Die thematischen Prioritäten der KI-Gipfel, von Großbritannien bis Indien, haben sich verändert. Die vorherigen drei Gipfel konzentrierten sich auf Grenzrisiken, Sicherheitsforschung, den Aufbau von Sicherheitsnetzwerken und die Förderung von KI im öffentlichen Interesse. Der KI-Wirkungs-Gipfel in Indien verschob die globale Diskussion, um die Perspektiven und Bedürfnisse der globalen Mehrheit zu priorisieren.

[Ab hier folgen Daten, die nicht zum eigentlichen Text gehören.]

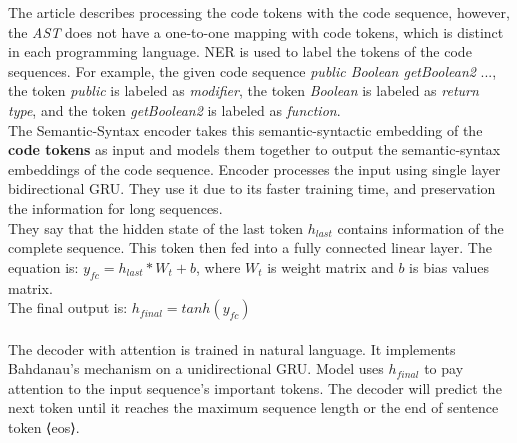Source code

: \documentclass{article}
\begin{document}
The article describes processing the code tokens with the code sequence, however, the \textit{AST} does not have a one-to-one mapping with code tokens, which is distinct in each programming language. NER is used to label the tokens of the code sequences. For example, the given code sequence \textit{public Boolean getBoolean2} ..., the token \textit{public} is labeled as \textit{modifier}, the token \textit{Boolean} is labeled as \textit{return type}, and the token \textit{getBoolean2} is labeled as \textit{function}.\\


The Semantic-Syntax encoder takes this semantic-syntactic embedding of the \textbf{code tokens} as input and models them together to output the semantic-syntax embeddings of the code sequence. Encoder processes the input using single layer bidirectional GRU. They use it due to its faster training time, and preservation the information for long sequences. \\ They say that the hidden state of the last token $h_{last}$ contains information of the complete sequence. This token then fed into a fully connected linear layer. The equation is: $y_{fc} = h_{last} * W_t + b$, where $W_t$ is weight matrix and $b$ is bias values matrix. \\
The final output is: $h_{final}=tanh(y_{fc})$ \\\\
The decoder with attention is trained in natural language. It implements Bahdanau’s mechanism on a unidirectional GRU. Model uses $h_{final}$ to
pay attention to the input sequence’s important tokens. The decoder will predict the next token until it reaches the maximum sequence length or the end of sentence token ⟨eos⟩.
\end{document}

Bewertung der Gipfelarchitektur
Bislang fehlte der Architektur und den organisatorischen Prozessen dieser Gipfel Kohärenz, was zivilgesellschaftlichen und akademischen Akteuren nur eine begrenzte Rolle bei der Gestaltung von Agenden und Ergebnissen einräumte. Diese Inkonsistenz zeigt sich in der Reihe von Gipfeln: Der Bletchley-Gipfel hatte eine begrenzte Teilnahme der Zivilgesellschaft, während der Pariser Gipfel ein multistakeholderisches Steuerungskomitee und Arbeitsgruppen mit variabler Wirkung und eingeschränktem Zugang zur Hauptgipfelveranstaltung nutzte.
Obwohl Indien einen wertvollen Präzedenzfall geschaffen hat, indem es sich auf die globale Mehrheit konzentrierte, bleibt unklar, ob dieses Priorität bei zukünftigen globalen KI-Governance-Zusammenkünften beibehalten wird. Während der Zivilgesellschaft zwar mehr Raum gegeben wurde, bleibt ein „Teilnahme-Paradoxon“ bestehen: Zivilgesellschaftliche Akteure werden zunehmend eingeladen, an Sitzungen und Podien teilzunehmen, sind jedoch weitgehend von der Agenda-Erstellung und Entscheidungsfindung ausgeschlossen.
Fazit
Die nächsten zwei Jahre bieten eine kritische Gelegenheit, die Agency unterrepräsentierter Stimmen zu betonen und zu institutionalisieren. Letztendlich wird die Legitimität der globalen KI-Governance-Architektur daran gemessen, wie gut sie die Rhetorik der multistakeholderischen Beteiligung operationalisieren kann. Dies erfordert einen Wandel von symbolischer Inklusion hin zu transparenten, rechenschaftspflichtigen, basisorientierten und rechtsbasierten Rahmenbedingungen, die es den am stärksten von KI betroffenen Personen ermöglichen, nicht nur einen gleichberechtigten Platz am Tisch zu haben, sondern auch die Rezepte mitzuformulieren.